I don't shoot all the photographs that I end up creating as drawings. Some are just discarded memories sold for a buck or two in old cigar boxes at junk shops. A select few are actually images that are given to me by friends or family. I confess that I like mixing up the sources of my imagery (yes, I take ownership for the antiques as well as the gifts: that's the artist prerogative) as it challenges the viewer to formulate a narrative that encompasses different time periods, people, and places. Huge temporal shifts must take place to draw a story line between the images, and in many cases those pictures that appear to be taken at a certain moment in history might have been shot with a digital camera a week ago, whereas the most modern of compositions is actually a 100 year old negative salvaged from a shack in Idaho. There's no veracity in life, why should there be in art?

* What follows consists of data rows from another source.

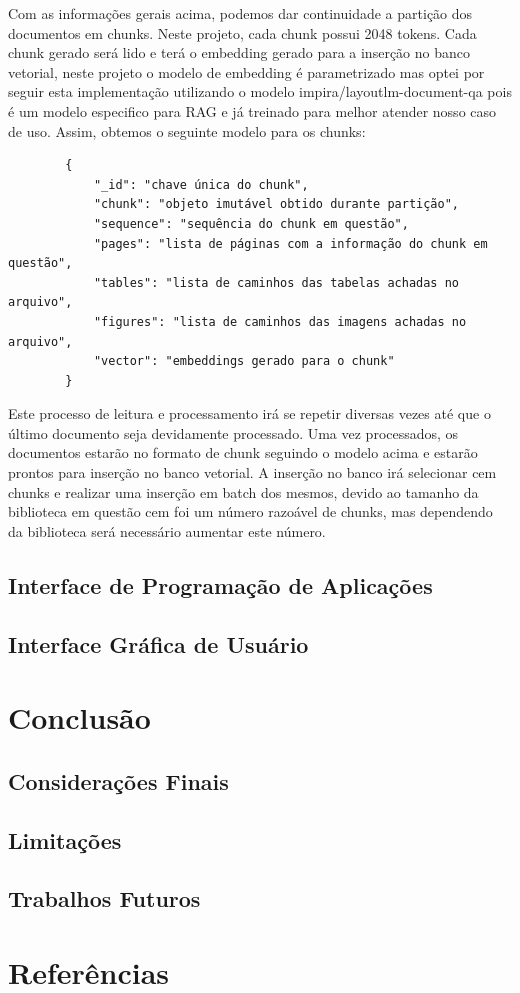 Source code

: \documentclass[a4paper, 12pt]{article}
\begin{document}
    Com as informações gerais acima, podemos dar continuidade a partição dos documentos em chunks. Neste projeto, cada chunk possui 2048 tokens. Cada chunk gerado será lido e terá o embedding gerado para a inserção no banco vetorial, neste projeto o modelo de embedding é parametrizado mas optei por seguir esta implementação utilizando o modelo impira/layoutlm-document-qa pois é um modelo especifico para RAG e já treinado para melhor atender nosso caso de uso. Assim, obtemos o seguinte modelo para os chunks:

    \begin{lstlisting}
        {
            "_id": "chave única do chunk",
            "chunk": "objeto imutável obtido durante partição",
            "sequence": "sequência do chunk em questão",
            "pages": "lista de páginas com a informação do chunk em questão",
            "tables": "lista de caminhos das tabelas achadas no arquivo",
            "figures": "lista de caminhos das imagens achadas no arquivo",
            "vector": "embeddings gerado para o chunk"
        }
    \end{lstlisting}

    Este processo de leitura e processamento irá se repetir diversas vezes até que o último documento seja devidamente processado. Uma vez processados, os documentos estarão no formato de chunk seguindo o modelo acima e estarão prontos para inserção no banco vetorial. A inserção no banco irá selecionar cem chunks e realizar uma inserção em batch dos mesmos, devido ao tamanho da biblioteca em questão cem foi um número razoável de chunks, mas dependendo da biblioteca será necessário aumentar este número.

    \subsection{Interface de Programação de Aplicações}
    \lipsum[3-4]

    \subsection{Interface Gráfica de Usuário}
    \lipsum[5-6]

    \clearpage

    \section{Conclusão}
    \subsection{Considerações Finais}
    \lipsum[1-2]
    \subsection{Limitações}
    \lipsum[3-4]
    \subsection{Trabalhos Futuros}
    \lipsum[5-6]

    \clearpage

    \section*{Referências}

    \nocite{*}

    \sectionfont{\raggedright}
    \printbibliography
    
\end{document}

I could tell you that the image above was taken on a night when my wife and I were dubbed Prom King and Queen, but I would understand if you didn't believe me. If I shared with you that this image brings me equal parts joy and pain you might fashion a narrative as to why that may be, and your version could be just as intricate as mine.
I won't go so far as to take credit for releasing the shutter, but when I finish putting this image to paper there can be no refuting that it will belong to me. If I have any skill as an artist at all then perhaps someone else will view it someday and the memory of it will belong to them. And in this way my fiction may be perpetuated indefinitely, like so many fictions that have preceded me.